Affaire
Benalla : officielle ou officieuse, la violence de l’État
La vidéo qui a déclenché
l’affaire Benalla, du nom de ce membre du cabinet présidentiel chargé de la
sécurité de Macron, le montre frappant violement deux jeunes qui participaient
à un rassemblement pacifique place de la Contrescarpe à Paris, dans la soirée
du 1er mai, puis ordonnant leur arrestation.
La presse et l’opposition
d’abord, puis le préfet de police ainsi que le ministre de l’Intérieur, pour se
dédouaner et surtout pour protéger Macron, lui reprochent de s’être permis un
tel comportement alors qu’il n’avait pas le droit de participer directement à
l’opération, n’étant ni policier ni gendarme en activité.

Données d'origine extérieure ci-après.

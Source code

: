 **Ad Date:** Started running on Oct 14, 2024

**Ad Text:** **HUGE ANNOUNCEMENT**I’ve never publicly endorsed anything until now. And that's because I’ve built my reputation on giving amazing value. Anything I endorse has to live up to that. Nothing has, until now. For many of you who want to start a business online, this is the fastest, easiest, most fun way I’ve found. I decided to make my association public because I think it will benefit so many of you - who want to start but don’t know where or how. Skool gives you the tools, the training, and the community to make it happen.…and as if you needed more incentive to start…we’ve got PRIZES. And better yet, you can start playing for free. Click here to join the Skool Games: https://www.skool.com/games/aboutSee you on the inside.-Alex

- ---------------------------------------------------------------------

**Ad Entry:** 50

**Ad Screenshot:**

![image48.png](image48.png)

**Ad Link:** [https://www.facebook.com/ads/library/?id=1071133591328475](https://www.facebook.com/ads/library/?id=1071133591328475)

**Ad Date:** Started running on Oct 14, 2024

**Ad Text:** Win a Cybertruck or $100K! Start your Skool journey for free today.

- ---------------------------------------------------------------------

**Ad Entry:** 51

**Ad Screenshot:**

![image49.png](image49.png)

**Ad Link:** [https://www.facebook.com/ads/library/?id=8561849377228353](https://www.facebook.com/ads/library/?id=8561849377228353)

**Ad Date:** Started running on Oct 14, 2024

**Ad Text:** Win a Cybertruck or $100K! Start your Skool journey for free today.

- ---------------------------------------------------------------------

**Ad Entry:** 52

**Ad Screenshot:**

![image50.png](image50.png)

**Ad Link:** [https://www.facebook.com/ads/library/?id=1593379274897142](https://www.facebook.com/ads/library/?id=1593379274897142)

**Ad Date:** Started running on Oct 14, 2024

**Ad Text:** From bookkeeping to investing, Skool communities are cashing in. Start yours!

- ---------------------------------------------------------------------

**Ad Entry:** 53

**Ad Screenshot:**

Mais les CRS,
d’ailleurs présents pendant toute la scène filmée, se comportent
quotidiennement de la même façon, et le fait qu’ils y soient autorisés par
l’État ne rend pas leur violence plus légitime.
Ainsi, le même jour, sous
prétexte des violences commises par les black blocs en marge de la
manifestation parisienne du 1er mai, plus de 280 personnes avaient été
arbitrairement arrêtées. Pour l’immense majorité d’entre elles, il n’y avait
aucune preuve de leur participation à des dégradations, et elles ont été
libérées sans poursuite, mais après avoir passé la nuit en garde à vue, et ont
été obligées de se soumettre à un prélèvement ADN. Et plusieurs autres ont été
condamnées pour des broutilles : un jeune homme à trois mois de prison ferme
car il avait sur lui des massettes et des ciseaux, une femme à un mois ferme
pour avoir refusé de donner son ADN, un autre jeune homme à de la prison avec
sursis simplement pour s’être débattu pendant son arrestation.
La liste des récentes violences
policières et arrestations arbitraires de manifestants est longue. Le 22 mai
par exemple, 102 personnes, dont 40 mineurs, qui occupaient le lycée Arago à
Paris pour protester contre le durcissement des conditions d’entrée à
l’université, étaient placées en garde à vue pour 48 heures. À
Notre-Dame-des-Landes, le déploiement de force ordonné en avril dernier par le
gouvernement a provoqué de nombreuses blessures, parfois graves, parmi les
défenseurs de la Zad. Et presque chaque fois que des travailleurs manifestent,
refusent de se laisser licencier, font grève massivement, comme on l’a encore
constaté récemment à la SNCF ou à Air France, l’État mobilise ses forces de
répression. Et dans les quartiers populaires, c’est quotidiennement que les
jeunes et moins jeunes subissent contrôles au faciès, brimades, humiliations,
voire pire, un jeune homme ayant été tué à bout portant par un policier à
Nantes début juillet. Sans parler des violences permanentes contre les migrants,
encore plus vulnérables.
Alexandre Benalla, du fait de sa
proximité avec le pouvoir, s’est senti le droit de se comporter comme une brute
sans en avoir l’autorisation officielle. Il y a de quoi en être choqué. Mais
les violences perpétrées au quotidien par des policiers et gendarmes en
fonction sont exactement du même ordre, et tout aussi choquantes.